A gapmer is a chimeric antisense oligonucleotide that contains a central block of deoxynucleotide monomers sufficiently long to induce RNase H cleavage.
Gapmers are chimeric RNA-DNA antisense oligonucleotide (ASO) hybrids containing a DNA core flanked by modified RNA residues (wings). The phosphate backbone is modified with phosphorothioate bonds to increase stability. Adding RNA modifications increases nuclease resistance and binding efficiency to complementary RNAs. The central DNA stretch serves as a guide for RNase H-mediated degradation of the complementary RNA.
The gapmer strategy allows the knockdown of targeted genes.
One of the key advantages of the gapmer strategy is the catalytic nature of RNase H degradation. This means that the ASO itself is recycled, enhancing the efficiency of the process. As a result, a single ASO can direct the degradation of multiple copies of the targeted RNA, a feat that a single steric blocking morpholino ASO (MO) cannot achieve as it can only bind and inactivate a single target RNA molecule (Pauli et al. 2015).
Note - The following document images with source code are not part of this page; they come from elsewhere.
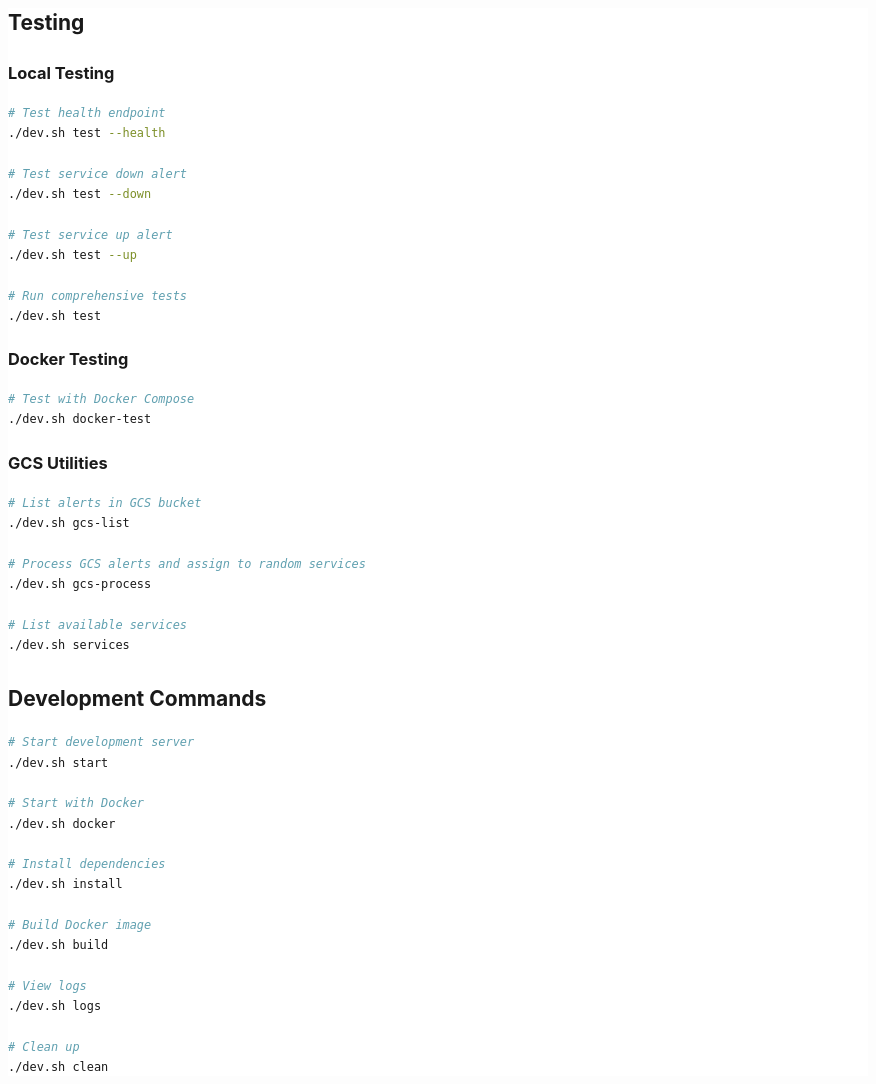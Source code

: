 ## Testing

### Local Testing

```bash
# Test health endpoint
./dev.sh test --health

# Test service down alert
./dev.sh test --down

# Test service up alert  
./dev.sh test --up

# Run comprehensive tests
./dev.sh test
```

### Docker Testing

```bash
# Test with Docker Compose
./dev.sh docker-test
```

### GCS Utilities

```bash
# List alerts in GCS bucket
./dev.sh gcs-list

# Process GCS alerts and assign to random services
./dev.sh gcs-process

# List available services
./dev.sh services
```

## Development Commands

```bash
# Start development server
./dev.sh start

# Start with Docker
./dev.sh docker

# Install dependencies
./dev.sh install

# Build Docker image
./dev.sh build

# View logs
./dev.sh logs

# Clean up
./dev.sh clean
```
The general gapmer design consists of a 5’-wing followed by a gap of 8 to 12 deoxynucleic acid monomers that may contain a sulfur ion in the phosphor group (PS linkage) followed by a 3’-wing. A gapmer oligonucleotide is an RNA-DNA-RNA-like configuration. Inserting PS linkages improves the stability of the gapmer while maintaining its ability to elicit RNase H activity. Also, PS linkages contribute to protein binding properties that prevent rapid excretion and facilitate tissue uptake.
General Design
Designing gapmers involves several steps to ensure specificity and efficacy in binding to the target RNA. Gapmers are antisense oligonucleotides with a central DNA region flanked by modified RNA bases resistant to nuclease degradation that promote RNAse H-mediated cleavage of the target RNA. The modified nucleic acid bases 2’-OMe, 2’-MOE, and BNA(or LNA) are generally utilized in the design.
Steps to Design a Gapmer
Identify the Target RNA Sequence
Choose a specific RNA sequence as the target. This sequence could be a region within an mRNA or non-coding RNA. Select a sequence region accessible to hybridization. Regions to target are sequence stretches near the terminal end, internal loops, hairpins, and RNA bulges.
Select the Central DNA Region
The central DNA region, a pivotal element in the design of the gapmer, typically ranges from 8 to 12 nucleotides. This region is responsible for hybridizing with the target RNA and recruiting RNAse H for cleavage.
Design the Flanking Modified Bases
The flanking regions usually consist of 2-5 nucleotides on each side of the central DNA. These nucleotides are modified to enhance stability and binding affinity. Common modifications include 2'-O-methyl (2'-OMe) and bridged or locked nucleic acids (BNAs/LNAs).
Check for Specificity
It's crucial to ensure the gapmer sequence is specific to the target RNA, as this is a key step in minimizing off-target effects. This involves comparing the sequence against the transcriptome of the organism by performing a BLAST search.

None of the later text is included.